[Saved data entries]
►

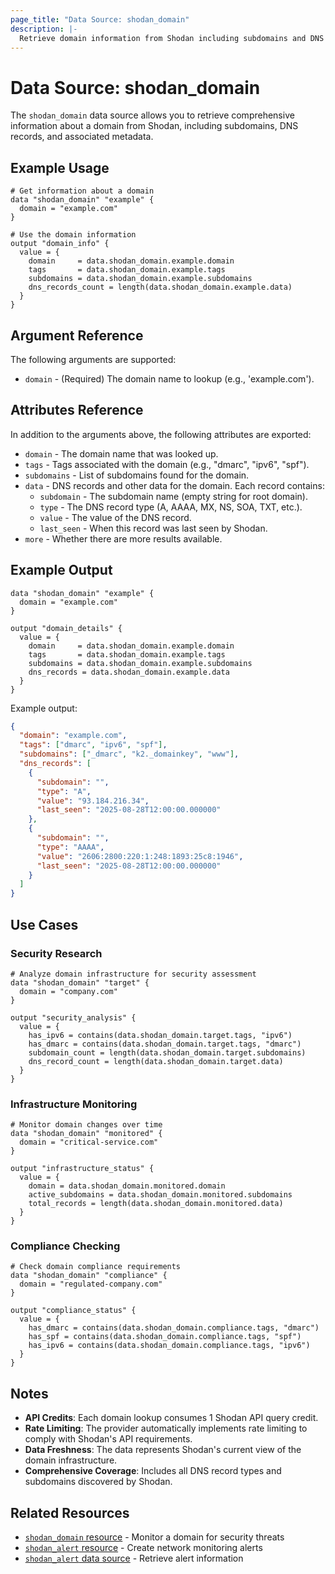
 ```yaml
---
page_title: "Data Source: shodan_domain"
description: |-
  Retrieve domain information from Shodan including subdomains and DNS records.
---
```


# Data Source: shodan_domain

The `shodan_domain` data source allows you to retrieve comprehensive information about a domain from Shodan, including subdomains, DNS records, and associated metadata.

## Example Usage

```hcl
# Get information about a domain
data "shodan_domain" "example" {
  domain = "example.com"
}

# Use the domain information
output "domain_info" {
  value = {
    domain     = data.shodan_domain.example.domain
    tags       = data.shodan_domain.example.tags
    subdomains = data.shodan_domain.example.subdomains
    dns_records_count = length(data.shodan_domain.example.data)
  }
}
```

## Argument Reference

The following arguments are supported:

* `domain` - (Required) The domain name to lookup (e.g., 'example.com').

## Attributes Reference

In addition to the arguments above, the following attributes are exported:

* `domain` - The domain name that was looked up.
* `tags` - Tags associated with the domain (e.g., "dmarc", "ipv6", "spf").
* `subdomains` - List of subdomains found for the domain.
* `data` - DNS records and other data for the domain. Each record contains:
  * `subdomain` - The subdomain name (empty string for root domain).
  * `type` - The DNS record type (A, AAAA, MX, NS, SOA, TXT, etc.).
  * `value` - The value of the DNS record.
  * `last_seen` - When this record was last seen by Shodan.
* `more` - Whether there are more results available.

## Example Output

```hcl
data "shodan_domain" "example" {
  domain = "example.com"
}

output "domain_details" {
  value = {
    domain     = data.shodan_domain.example.domain
    tags       = data.shodan_domain.example.tags
    subdomains = data.shodan_domain.example.subdomains
    dns_records = data.shodan_domain.example.data
  }
}
```

Example output:
```json
{
  "domain": "example.com",
  "tags": ["dmarc", "ipv6", "spf"],
  "subdomains": ["_dmarc", "k2._domainkey", "www"],
  "dns_records": [
    {
      "subdomain": "",
      "type": "A",
      "value": "93.184.216.34",
      "last_seen": "2025-08-28T12:00:00.000000"
    },
    {
      "subdomain": "",
      "type": "AAAA",
      "value": "2606:2800:220:1:248:1893:25c8:1946",
      "last_seen": "2025-08-28T12:00:00.000000"
    }
  ]
}
```

## Use Cases

### Security Research
```hcl
# Analyze domain infrastructure for security assessment
data "shodan_domain" "target" {
  domain = "company.com"
}

output "security_analysis" {
  value = {
    has_ipv6 = contains(data.shodan_domain.target.tags, "ipv6")
    has_dmarc = contains(data.shodan_domain.target.tags, "dmarc")
    subdomain_count = length(data.shodan_domain.target.subdomains)
    dns_record_count = length(data.shodan_domain.target.data)
  }
}
```

### Infrastructure Monitoring
```hcl
# Monitor domain changes over time
data "shodan_domain" "monitored" {
  domain = "critical-service.com"
}

output "infrastructure_status" {
  value = {
    domain = data.shodan_domain.monitored.domain
    active_subdomains = data.shodan_domain.monitored.subdomains
    total_records = length(data.shodan_domain.monitored.data)
  }
}
```

### Compliance Checking
```hcl
# Check domain compliance requirements
data "shodan_domain" "compliance" {
  domain = "regulated-company.com"
}

output "compliance_status" {
  value = {
    has_dmarc = contains(data.shodan_domain.compliance.tags, "dmarc")
    has_spf = contains(data.shodan_domain.compliance.tags, "spf")
    has_ipv6 = contains(data.shodan_domain.compliance.tags, "ipv6")
  }
}
```

## Notes

- **API Credits**: Each domain lookup consumes 1 Shodan API query credit.
- **Rate Limiting**: The provider automatically implements rate limiting to comply with Shodan's API requirements.
- **Data Freshness**: The data represents Shodan's current view of the domain infrastructure.
- **Comprehensive Coverage**: Includes all DNS record types and subdomains discovered by Shodan.

## Related Resources

- [`shodan_domain` resource](../resources/shodan_domain.md) - Monitor a domain for security threats
- [`shodan_alert` resource](../resources/shodan_alert.md) - Create network monitoring alerts
- [`shodan_alert` data source](../data-sources/shodan_alert.md) - Retrieve alert information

◄

AIM OF THE EXERCISE: In the entries above, find each line with the string "including" and copy it.

RESULT:
  Retrieve domain information from Shodan including subdomains and DNS records.
The `shodan_domain` data source allows you to retrieve comprehensive information about a domain from Shodan, including subdomains, DNS records, and associated metadata.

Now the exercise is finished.